# [Task details]
Copies of all lines that contain "colors" are needed; take them from the data below.

Stored entries:
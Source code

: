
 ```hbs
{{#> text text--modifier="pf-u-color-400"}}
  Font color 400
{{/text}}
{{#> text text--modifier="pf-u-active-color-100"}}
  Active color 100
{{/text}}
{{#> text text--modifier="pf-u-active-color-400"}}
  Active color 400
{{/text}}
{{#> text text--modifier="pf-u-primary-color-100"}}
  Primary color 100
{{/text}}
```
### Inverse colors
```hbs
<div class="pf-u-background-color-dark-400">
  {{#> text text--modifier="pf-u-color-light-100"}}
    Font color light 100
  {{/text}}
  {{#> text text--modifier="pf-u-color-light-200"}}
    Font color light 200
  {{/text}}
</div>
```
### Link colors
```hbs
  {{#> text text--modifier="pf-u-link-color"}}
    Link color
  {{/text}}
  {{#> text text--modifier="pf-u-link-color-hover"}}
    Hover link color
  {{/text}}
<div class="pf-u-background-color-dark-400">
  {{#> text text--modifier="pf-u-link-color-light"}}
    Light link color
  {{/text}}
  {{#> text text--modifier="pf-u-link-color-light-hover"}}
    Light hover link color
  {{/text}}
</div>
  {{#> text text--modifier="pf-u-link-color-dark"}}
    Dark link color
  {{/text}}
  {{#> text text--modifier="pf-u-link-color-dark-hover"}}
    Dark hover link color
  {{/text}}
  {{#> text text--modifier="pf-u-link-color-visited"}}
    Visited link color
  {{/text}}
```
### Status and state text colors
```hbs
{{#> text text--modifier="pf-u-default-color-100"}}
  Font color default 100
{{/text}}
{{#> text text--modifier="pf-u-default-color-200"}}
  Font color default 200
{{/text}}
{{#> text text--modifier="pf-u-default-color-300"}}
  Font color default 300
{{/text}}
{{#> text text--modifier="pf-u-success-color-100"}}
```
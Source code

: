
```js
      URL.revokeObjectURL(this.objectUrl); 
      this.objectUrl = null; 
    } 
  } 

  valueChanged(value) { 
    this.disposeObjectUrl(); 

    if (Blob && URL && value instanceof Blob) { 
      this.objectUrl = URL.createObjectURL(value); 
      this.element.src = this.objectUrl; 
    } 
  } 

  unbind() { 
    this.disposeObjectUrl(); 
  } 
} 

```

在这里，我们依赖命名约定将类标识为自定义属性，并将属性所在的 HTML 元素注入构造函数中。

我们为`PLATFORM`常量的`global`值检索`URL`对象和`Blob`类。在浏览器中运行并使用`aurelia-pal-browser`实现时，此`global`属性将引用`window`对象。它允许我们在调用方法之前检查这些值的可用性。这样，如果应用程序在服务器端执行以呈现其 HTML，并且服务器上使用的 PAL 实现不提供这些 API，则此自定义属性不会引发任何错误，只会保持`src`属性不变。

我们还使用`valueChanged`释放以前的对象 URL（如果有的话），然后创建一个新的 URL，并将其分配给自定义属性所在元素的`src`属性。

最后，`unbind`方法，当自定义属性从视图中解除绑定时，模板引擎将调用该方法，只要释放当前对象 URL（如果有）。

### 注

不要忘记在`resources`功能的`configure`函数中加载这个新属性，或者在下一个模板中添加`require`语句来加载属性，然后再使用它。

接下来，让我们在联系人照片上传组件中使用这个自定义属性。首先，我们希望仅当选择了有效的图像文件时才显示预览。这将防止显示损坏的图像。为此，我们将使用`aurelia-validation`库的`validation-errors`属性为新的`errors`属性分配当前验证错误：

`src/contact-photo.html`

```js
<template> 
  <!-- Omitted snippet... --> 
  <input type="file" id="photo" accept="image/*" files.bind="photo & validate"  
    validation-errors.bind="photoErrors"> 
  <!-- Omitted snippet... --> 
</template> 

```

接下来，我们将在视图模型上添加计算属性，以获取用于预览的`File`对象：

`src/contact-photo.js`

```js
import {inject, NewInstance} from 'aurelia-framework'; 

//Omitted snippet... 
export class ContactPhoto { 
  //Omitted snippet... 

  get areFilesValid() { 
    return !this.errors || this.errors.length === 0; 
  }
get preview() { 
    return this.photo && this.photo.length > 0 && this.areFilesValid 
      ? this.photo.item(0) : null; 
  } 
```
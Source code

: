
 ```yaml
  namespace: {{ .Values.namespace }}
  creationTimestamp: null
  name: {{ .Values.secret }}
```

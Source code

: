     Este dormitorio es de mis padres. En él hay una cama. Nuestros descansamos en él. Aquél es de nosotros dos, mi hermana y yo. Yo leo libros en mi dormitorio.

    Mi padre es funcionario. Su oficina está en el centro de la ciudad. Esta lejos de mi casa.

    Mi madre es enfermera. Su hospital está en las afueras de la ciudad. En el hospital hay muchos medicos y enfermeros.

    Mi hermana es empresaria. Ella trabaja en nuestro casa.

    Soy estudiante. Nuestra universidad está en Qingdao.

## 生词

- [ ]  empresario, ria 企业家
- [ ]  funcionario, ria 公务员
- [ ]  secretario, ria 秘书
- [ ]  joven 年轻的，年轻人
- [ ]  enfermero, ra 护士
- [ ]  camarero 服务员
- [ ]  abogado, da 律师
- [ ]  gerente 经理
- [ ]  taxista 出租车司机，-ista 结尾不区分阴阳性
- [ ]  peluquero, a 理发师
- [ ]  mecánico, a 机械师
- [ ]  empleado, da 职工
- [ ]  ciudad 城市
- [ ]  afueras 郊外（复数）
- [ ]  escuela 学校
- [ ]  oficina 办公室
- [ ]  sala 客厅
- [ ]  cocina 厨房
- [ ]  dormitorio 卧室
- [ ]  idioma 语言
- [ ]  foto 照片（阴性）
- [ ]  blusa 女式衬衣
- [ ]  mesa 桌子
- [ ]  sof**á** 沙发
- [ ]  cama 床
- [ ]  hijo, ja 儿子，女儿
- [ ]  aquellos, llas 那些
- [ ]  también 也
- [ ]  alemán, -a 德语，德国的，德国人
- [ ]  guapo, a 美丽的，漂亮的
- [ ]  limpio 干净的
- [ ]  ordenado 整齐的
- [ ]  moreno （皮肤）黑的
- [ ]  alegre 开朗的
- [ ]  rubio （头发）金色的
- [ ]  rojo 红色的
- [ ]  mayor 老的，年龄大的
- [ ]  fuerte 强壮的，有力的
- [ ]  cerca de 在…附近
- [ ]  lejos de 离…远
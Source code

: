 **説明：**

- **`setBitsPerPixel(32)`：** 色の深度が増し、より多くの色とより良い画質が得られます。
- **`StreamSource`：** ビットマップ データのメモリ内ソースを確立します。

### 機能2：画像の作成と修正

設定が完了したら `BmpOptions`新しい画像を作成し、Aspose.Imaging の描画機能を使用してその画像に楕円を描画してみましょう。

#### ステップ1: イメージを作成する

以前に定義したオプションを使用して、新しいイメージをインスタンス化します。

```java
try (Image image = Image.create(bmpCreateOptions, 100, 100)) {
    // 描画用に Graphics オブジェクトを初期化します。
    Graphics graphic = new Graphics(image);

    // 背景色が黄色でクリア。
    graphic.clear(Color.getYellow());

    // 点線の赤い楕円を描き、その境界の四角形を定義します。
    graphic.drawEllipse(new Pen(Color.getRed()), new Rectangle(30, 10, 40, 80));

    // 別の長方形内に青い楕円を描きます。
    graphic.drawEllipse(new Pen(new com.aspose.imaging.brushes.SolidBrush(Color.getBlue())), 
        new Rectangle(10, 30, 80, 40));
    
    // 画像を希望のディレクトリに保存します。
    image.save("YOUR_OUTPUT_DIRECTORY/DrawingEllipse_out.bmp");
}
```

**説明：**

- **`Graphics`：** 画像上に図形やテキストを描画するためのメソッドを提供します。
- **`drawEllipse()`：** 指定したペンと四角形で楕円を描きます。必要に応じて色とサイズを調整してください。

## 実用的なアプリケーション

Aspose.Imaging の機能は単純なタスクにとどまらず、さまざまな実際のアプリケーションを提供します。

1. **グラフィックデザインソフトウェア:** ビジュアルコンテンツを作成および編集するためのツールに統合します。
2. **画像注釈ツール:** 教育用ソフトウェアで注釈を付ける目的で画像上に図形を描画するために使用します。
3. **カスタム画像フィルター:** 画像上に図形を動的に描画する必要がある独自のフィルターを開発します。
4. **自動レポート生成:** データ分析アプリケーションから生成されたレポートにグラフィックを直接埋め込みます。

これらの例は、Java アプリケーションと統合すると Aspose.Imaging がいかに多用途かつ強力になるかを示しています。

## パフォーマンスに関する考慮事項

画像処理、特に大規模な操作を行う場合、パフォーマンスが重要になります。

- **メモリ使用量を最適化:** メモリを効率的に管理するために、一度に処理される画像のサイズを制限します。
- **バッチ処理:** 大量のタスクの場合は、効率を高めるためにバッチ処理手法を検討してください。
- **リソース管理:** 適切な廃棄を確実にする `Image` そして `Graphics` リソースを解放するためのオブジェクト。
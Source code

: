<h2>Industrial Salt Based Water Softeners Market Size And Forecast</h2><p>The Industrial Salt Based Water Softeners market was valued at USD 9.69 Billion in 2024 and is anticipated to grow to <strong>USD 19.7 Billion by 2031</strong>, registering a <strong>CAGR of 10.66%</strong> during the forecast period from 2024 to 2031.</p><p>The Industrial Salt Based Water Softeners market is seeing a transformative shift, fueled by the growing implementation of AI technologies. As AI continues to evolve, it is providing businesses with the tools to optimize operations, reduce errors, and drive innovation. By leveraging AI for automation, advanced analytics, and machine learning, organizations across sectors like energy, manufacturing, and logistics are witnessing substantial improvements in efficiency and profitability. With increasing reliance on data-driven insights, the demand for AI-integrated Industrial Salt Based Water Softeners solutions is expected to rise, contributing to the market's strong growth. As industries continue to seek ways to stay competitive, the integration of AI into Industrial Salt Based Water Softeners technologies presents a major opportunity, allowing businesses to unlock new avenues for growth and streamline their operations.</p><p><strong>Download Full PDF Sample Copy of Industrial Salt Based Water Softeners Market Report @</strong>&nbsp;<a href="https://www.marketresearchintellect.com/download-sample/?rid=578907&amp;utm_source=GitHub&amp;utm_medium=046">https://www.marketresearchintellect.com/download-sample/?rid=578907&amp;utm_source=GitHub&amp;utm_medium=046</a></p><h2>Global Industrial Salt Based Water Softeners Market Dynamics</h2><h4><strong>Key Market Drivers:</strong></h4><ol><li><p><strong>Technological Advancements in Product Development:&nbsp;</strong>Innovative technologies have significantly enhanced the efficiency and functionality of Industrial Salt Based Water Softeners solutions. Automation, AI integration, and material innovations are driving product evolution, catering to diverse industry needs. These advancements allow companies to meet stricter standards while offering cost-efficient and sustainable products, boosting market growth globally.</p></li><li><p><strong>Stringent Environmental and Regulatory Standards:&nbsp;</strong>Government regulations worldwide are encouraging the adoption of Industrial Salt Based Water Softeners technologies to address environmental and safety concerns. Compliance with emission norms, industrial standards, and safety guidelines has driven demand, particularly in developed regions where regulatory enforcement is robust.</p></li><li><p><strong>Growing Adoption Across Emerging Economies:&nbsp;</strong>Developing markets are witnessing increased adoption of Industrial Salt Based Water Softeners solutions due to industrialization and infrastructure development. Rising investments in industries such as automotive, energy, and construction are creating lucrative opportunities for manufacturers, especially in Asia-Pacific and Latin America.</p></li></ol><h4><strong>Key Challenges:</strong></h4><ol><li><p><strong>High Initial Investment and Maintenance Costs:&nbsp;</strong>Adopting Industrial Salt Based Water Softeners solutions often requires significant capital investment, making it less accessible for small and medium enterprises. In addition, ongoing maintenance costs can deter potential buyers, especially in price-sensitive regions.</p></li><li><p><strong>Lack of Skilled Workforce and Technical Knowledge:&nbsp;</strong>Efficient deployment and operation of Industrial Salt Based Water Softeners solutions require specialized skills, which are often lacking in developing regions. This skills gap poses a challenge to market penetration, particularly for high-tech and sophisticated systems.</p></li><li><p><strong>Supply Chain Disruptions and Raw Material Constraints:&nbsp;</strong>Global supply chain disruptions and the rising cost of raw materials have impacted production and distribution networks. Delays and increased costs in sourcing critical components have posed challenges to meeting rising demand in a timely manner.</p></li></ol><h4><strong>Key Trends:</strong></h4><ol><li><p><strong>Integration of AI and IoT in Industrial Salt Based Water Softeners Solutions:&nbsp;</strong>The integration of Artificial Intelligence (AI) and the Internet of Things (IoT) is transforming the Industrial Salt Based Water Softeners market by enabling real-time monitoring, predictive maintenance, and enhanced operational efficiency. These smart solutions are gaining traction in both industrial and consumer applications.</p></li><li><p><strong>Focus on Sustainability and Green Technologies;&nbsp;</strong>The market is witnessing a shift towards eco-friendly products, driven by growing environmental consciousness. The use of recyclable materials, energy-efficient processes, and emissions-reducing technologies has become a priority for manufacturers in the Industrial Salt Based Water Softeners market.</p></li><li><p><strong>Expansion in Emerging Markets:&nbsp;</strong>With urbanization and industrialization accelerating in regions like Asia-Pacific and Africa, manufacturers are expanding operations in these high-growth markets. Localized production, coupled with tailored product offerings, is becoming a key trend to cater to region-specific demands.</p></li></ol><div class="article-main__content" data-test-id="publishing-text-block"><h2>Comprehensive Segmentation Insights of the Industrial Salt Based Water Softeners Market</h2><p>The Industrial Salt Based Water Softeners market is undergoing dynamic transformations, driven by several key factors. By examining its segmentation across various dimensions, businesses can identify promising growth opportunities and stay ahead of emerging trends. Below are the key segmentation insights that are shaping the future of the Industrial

# [Response to the exercise]
### Inverse colors
### Link colors
### Status and state text colors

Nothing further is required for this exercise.